Plain-text document sources:
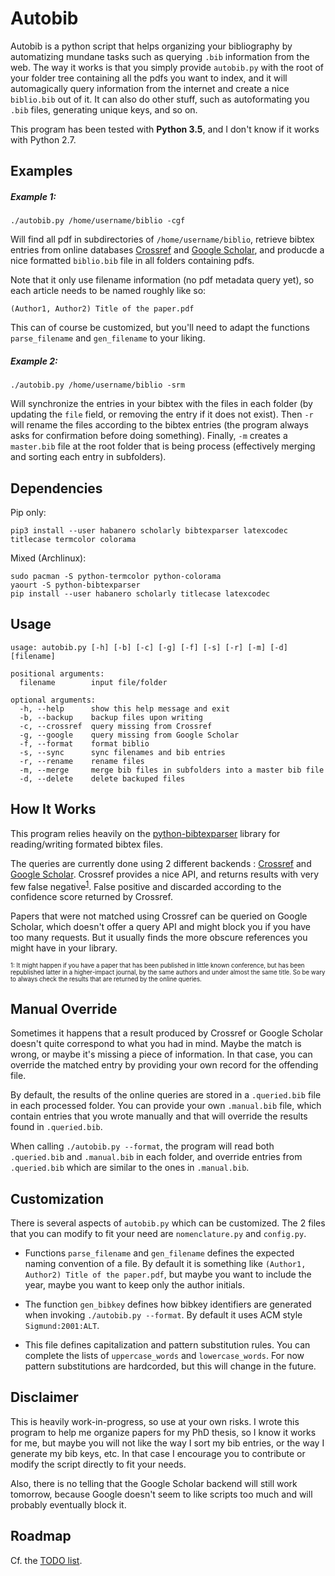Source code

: Autobib
=======

Autobib is a python script that helps organizing your bibliography by automatizing mundane tasks such as querying `.bib` information from the web.
The way it works is that you simply provide `autobib.py` with the root of your folder tree containing all the pdfs you want to index, and it will automagically query information from the internet and create a nice `biblio.bib` out of it.
It can also do other stuff, such as autoformating you `.bib` files, generating unique keys, and so on.


This program has been tested with **Python 3.5**, and I don't know if it works with Python 2.7.


Examples
--------

##### Example 1:

    ./autobib.py /home/username/biblio -cgf

Will find all pdf in subdirectories of `/home/username/biblio`, retrieve bibtex entries from online databases [Crossref](http://www.crossref.org/) and [Google Scholar](https://scholar.google.fr/), and producde a nice formatted `biblio.bib` file in all folders containing pdfs.

Note that it only use filename information (no pdf metadata query yet), so each article needs to be named roughly like so:

    (Author1, Author2) Title of the paper.pdf

This can of course be customized, but you'll need to adapt the functions `parse_filename` and `gen_filename` to your liking.

##### Example 2:

    ./autobib.py /home/username/biblio -srm

Will synchronize the entries in your bibtex with the files in each folder (by updating the `file` field, or removing the entry if it does not exist). Then `-r` will rename the files according to the bibtex entries (the program always asks for confirmation before doing something). Finally, `-m` creates a `master.bib` file at the root folder that is being process (effectively merging and sorting each entry in subfolders).

Dependencies
------------

Pip only:

    pip3 install --user habanero scholarly bibtexparser latexcodec titlecase termcolor colorama

Mixed (Archlinux):

    sudo pacman -S python-termcolor python-colorama
    yaourt -S python-bibtexparser
    pip install --user habanero scholarly titlecase latexcodec


Usage
-----

    usage: autobib.py [-h] [-b] [-c] [-g] [-f] [-s] [-r] [-m] [-d] [filename]

    positional arguments:
      filename        input file/folder

    optional arguments:
      -h, --help      show this help message and exit
      -b, --backup    backup files upon writing
      -c, --crossref  query missing from Crossref
      -g, --google    query missing from Google Scholar
      -f, --format    format biblio
      -s, --sync      sync filenames and bib entries
      -r, --rename    rename files
      -m, --merge     merge bib files in subfolders into a master bib file
      -d, --delete    delete backuped files


How It Works
------------

This program relies heavily on the [python-bibtexparser](https://github.com/sciunto-org/python-bibtexparser) library for reading/writing formated bibtex files.

The queries are currently done using 2 different backends : [Crossref](http://www.crossref.org/) and [Google Scholar](https://scholar.google.fr/). Crossref provides a nice API, and returns results with very few false negative<sup>[1](#cr)</sup>. False positive and discarded according to the confidence score returned by Crossref.

Papers that were not matched using Crossref can be queried on Google Scholar, which doesn't offer a query API and might block you if you have too many requests. But it usually finds the more obscure references you might have in your library.

<sub><sup><a name="cr">1</a>: It might happen if you have a paper that has been published in little known conference, but has been republished latter in a higher-impact journal, by the same authors and under almost the same title. So be wary to always check the results that are returned by the online queries.</sup></sub>


Manual Override
---------------

Sometimes it happens that a result produced by Crossref or Google Scholar doesn't quite correspond to what you had in mind. Maybe the match is wrong, or maybe it's missing a piece of information. In that case, you can override the matched entry by providing your own record for the offending file.

By default, the results of the online queries are stored in a `.queried.bib` file in each processed folder. You can provide your own `.manual.bib` file, which contain entries that you wrote manually and that will override the results found in `.queried.bib`.

When calling `./autobib.py --format`, the program will read both `.queried.bib` and `.manual.bib` in each folder, and override entries from `.queried.bib` which are similar to  the ones in `.manual.bib`.


Customization
-------------

There is several aspects of `autobib.py` which can be customized. The 2 files that you can modify to fit your need are `nomenclature.py` and `config.py`.

* Functions `parse_filename` and `gen_filename` defines the expected naming convention of a file. By default it is something like `(Author1, Author2) Title of the paper.pdf`, but maybe you want to include the year, maybe you want to keep only the author initials.

* The function `gen_bibkey` defines how bibkey identifiers are generated when invoking `./autobib.py --format`. By default it uses ACM style `Sigmund:2001:ALT`.

* This file defines capitalization and pattern substitution rules. You can complete the lists of `uppercase_words` and `lowercase_words`. For now pattern substitutions are hardcorded, but this will change in the future.


Disclaimer
----------

This is heavily work-in-progress, so use at your own risks. I wrote this program to help me organize papers for my PhD thesis, so I know it works for me, but maybe you will not like the way I sort my bib entries, or the way I generate my bib keys, etc. In that case I encourage you to contribute or modify the script directly to fit your needs.

Also, there is no telling that the Google Scholar backend will still work tomorrow, because Google doesn't seem to like scripts too much and will probably eventually block it.


Roadmap
-------

Cf. the [TODO list](TODO.md).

INSTRUCTIONS FOR THE TASK -> Return each line of the data that contains the string "install".

RESPONSE BELOW ->
    pip3 install --user habanero scholarly bibtexparser latexcodec titlecase termcolor colorama
    pip install --user habanero scholarly titlecase latexcodec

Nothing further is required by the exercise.